Ela estava, eu acho, praticando para a vida adulta e para o amor. Mas é claro que eu pensaria assim, já que recebo minha cópia do álbum no meio de uma briga. Apesar de ele me odiar nesse momento, ele descansa a música na banheira, acende uma vela (porque uma das notas do quanto ele me odeia é o quanto ele me ama). A música está nos moldando ou nós estamos a moldando: “No Light, No Light…”

“Nenhuma luz, nenhuma luz/ Nos seus brilhantes olhos azuis/ Eu nunca achei que a luz dia pudesse ser tão violenta/ Você quer uma revelação/ Alguma resolução/ Me diga o que quer que eu fale.”

Ele finge sono. “Você pode diminuir esse volume?”.

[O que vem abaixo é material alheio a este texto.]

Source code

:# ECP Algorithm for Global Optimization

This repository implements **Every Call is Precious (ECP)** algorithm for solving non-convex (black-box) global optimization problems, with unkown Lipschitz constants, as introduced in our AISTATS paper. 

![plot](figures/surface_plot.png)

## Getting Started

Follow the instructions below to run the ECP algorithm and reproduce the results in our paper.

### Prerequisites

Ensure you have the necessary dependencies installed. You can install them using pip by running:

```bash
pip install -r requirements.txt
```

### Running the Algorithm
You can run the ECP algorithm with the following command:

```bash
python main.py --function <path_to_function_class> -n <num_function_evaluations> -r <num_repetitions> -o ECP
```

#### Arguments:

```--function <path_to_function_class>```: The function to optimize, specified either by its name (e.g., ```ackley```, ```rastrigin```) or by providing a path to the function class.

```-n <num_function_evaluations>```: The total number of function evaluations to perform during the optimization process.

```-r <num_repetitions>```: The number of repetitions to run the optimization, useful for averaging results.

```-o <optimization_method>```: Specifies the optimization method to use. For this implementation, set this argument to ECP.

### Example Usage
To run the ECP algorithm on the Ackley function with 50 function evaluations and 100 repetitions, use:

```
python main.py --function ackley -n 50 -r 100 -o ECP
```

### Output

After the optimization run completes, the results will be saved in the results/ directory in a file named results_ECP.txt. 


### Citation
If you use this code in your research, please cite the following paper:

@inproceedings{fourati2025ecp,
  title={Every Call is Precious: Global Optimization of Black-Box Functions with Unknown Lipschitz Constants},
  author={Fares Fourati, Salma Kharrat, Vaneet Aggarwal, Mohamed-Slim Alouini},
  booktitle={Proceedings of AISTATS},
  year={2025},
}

Eu pego o iPod e escuto “Heartlines” na caminhada até o ponto de ônibus, chorando, dizendo a mim mesma:

“Apenas continue seguindo as linhas do coração inscritas em sua mão. E se não der certo, se ele for embora, se você for embora, se ele não for como ele tem sido, se você não for a pessoa que ele pensava que você era, faça um funeral a beira-mar”.

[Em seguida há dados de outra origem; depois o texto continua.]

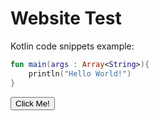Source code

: # Website Test

Kotlin code snippets example:

```kotlin
fun main(args : Array<String>){
    println("Hello World!")
}
```
<script>
function asd() {
	var targetDiv = document.getElementById("sidebar")[0];
	targetDiv.innerHTML = "<div>asd</div>";
}
</script>

<button type="button" onclick="alert('aaa')">Click Me!</button>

Quando o ônibus chega, eu me lembro do ex de uma década atrás, que deixou uma mensagem de voz no meu telefone, se masturbando, dizendo meu nome repetidamente, e como eu havia pensado que era uma gravação dele se afogando.

Meu namorado faz esforço para me ajudar. Música soa diferente em carros então nós tocamos o Ceremonials na estrada, dobrando as curvas e atravessando a neblina.

“I’m gonna live my body                                   “Vou deixar o meu corpo
I’m gonna loose my mind”                                Vou perder minha cabeça”

Tudo isso é passageiro – a sensação marítima, o carro, o amor. Vocês podem ficar juntos para sempre, mas um de vocês vai ter que partir primeiro. Ele aumenta o volume dessa épica faixa de encerramento até o mais alto que pode. Eu quero que dure. Eu quero. Eu o amo e eu quero que ele fique.

Você pode, agora, estar cuidando de um coração partido. Amigos dirão “você não está feliz por ter tido a experiência de qualquer jeito?” e você pode dizer “não”. Eventualmente, por incrível que pareça, você pode nem se lembrar do garoto ou garota que estourou todo o processo. Você vai se lembrar dos lugares que visitaram, mas não como chegaram lá. Você vai se lembrar das músicas que ouviram.